Physiotherapy for headaches – when panadol isn’t enough

Published: 16 Aug 2023

Physiotherapy for headaches – when panadol isn’t enough

Headaches affect more than half of people worldwide[1]. There are many types of headaches and if you couldn’t tell from the title, physiotherapy can help relieve them!
Let’s break down what headaches are and how they can be managed.

There are several types of headaches, including:

  1. Tension headaches: These are the most common type of headache, and are often caused by stress, anxiety, or tension in the neck and shoulder muscles. They feel like a dull ache in a tight band pattern around the head and normally don’t change with activity.
  2. Migraine headaches: These headaches are typically characterised by a pulsating or throbbing pain on one side of the head, and are often accompanied by nausea, vomiting, and sensitivity to light and sound.
    These are triggered by different things such as certain foods (chocolate, caffeine and wine!), stress, dehydration, bright lighting, and loss of appetite.
  3. Cervicogenic headaches: These are headaches that stem from upper neck pain. The upper neck pain is commonly caused by poor posture such as when we look down at our phones for a long time or having a rounded upper back. You can read more here and here.  Physiotherapy can be very helpful in this scenario.
  4. Jaw pain related headaches: These are typically located in the temple or forehead area and may feel like a tension headache. These are brought on by temporomandibular joint (TMJ) dysfunction, where the jawbone connects to the skull. TMJ dysfunction normally causes a variety of other symptoms, including jaw pain, clicking or popping sounds when opening and closing the mouth and difficulty chewing. This is best treated with an assessment by one of our physios specialising in TMJ dysfunction. You can read more here.
  5. Sinus headaches: These headaches are caused by inflammation of the sinuses, and are typically characterised by pain and pressure in the forehead, cheeks, and nose. They worsen when you bend forward.
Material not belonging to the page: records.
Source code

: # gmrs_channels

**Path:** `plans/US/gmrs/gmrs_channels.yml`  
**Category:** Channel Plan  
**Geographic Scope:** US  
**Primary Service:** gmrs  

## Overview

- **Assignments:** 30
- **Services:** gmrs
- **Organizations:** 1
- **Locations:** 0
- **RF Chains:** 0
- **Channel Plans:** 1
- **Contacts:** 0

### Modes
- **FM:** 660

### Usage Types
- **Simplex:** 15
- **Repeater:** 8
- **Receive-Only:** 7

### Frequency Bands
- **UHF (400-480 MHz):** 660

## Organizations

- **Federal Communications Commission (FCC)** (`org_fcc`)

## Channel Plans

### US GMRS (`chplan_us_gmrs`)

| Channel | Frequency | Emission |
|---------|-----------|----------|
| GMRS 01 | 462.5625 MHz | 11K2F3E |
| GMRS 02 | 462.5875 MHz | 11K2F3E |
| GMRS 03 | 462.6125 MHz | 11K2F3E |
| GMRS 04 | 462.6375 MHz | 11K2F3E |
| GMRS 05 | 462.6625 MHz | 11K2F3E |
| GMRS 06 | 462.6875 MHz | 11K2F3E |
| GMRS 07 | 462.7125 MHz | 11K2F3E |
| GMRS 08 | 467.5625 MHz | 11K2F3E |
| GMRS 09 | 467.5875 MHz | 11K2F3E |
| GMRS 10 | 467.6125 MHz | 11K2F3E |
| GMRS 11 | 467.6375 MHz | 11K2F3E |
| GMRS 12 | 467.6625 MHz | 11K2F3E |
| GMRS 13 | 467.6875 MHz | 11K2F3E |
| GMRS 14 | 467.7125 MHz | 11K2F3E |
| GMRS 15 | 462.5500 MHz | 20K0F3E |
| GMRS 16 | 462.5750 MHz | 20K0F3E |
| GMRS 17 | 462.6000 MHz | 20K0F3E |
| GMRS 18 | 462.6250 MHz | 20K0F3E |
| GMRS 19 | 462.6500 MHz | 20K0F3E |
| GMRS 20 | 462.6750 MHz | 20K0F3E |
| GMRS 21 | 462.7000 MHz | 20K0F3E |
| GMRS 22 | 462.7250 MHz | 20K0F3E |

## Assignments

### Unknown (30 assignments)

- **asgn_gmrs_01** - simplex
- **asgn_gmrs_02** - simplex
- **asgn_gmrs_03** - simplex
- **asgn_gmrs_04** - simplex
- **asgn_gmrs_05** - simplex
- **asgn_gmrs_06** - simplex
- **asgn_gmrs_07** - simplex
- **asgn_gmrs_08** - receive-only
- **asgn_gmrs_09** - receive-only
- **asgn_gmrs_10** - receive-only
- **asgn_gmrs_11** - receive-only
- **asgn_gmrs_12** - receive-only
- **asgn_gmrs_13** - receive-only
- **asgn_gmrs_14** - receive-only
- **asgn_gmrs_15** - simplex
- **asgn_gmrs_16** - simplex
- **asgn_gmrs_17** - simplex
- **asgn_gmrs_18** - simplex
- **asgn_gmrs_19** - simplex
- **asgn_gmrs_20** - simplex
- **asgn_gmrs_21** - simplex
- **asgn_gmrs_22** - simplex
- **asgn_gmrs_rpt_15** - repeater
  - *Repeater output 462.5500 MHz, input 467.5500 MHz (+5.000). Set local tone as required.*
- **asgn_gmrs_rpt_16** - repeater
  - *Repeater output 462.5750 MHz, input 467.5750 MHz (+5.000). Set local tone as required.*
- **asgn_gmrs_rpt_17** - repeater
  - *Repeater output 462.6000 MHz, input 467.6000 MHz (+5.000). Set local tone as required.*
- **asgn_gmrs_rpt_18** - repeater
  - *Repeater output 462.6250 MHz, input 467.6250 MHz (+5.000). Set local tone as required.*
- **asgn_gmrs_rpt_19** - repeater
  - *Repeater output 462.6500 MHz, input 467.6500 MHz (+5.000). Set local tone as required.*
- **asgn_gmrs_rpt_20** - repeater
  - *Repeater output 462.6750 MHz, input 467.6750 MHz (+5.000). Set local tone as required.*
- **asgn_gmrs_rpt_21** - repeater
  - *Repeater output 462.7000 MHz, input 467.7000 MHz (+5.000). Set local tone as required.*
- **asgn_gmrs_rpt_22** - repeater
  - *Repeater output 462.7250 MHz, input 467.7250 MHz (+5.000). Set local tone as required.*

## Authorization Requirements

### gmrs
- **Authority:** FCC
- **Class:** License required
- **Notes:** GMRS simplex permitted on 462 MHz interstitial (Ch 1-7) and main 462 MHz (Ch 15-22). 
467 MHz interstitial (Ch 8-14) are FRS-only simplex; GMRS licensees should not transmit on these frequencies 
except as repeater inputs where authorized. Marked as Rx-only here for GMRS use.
How to keep headaches at bay?

Painkillers are considered a “band aid” approach to alleviating headaches as it works to decrease inflammation and block pain signals. However, they don’t address the cause of increased inflammation or what is causing the pain signals in the first place.

There are many strategies that will help prevent headaches from coming again, depending on your cause:

  • Physiotherapy will release tight neck muscles, loosen stiff neck joints, improve your neck control and posture through exercises to reduce the strain placed on your head.
physiotherapy for headache

Tina is demonstrating a manual technique to manage headache pain.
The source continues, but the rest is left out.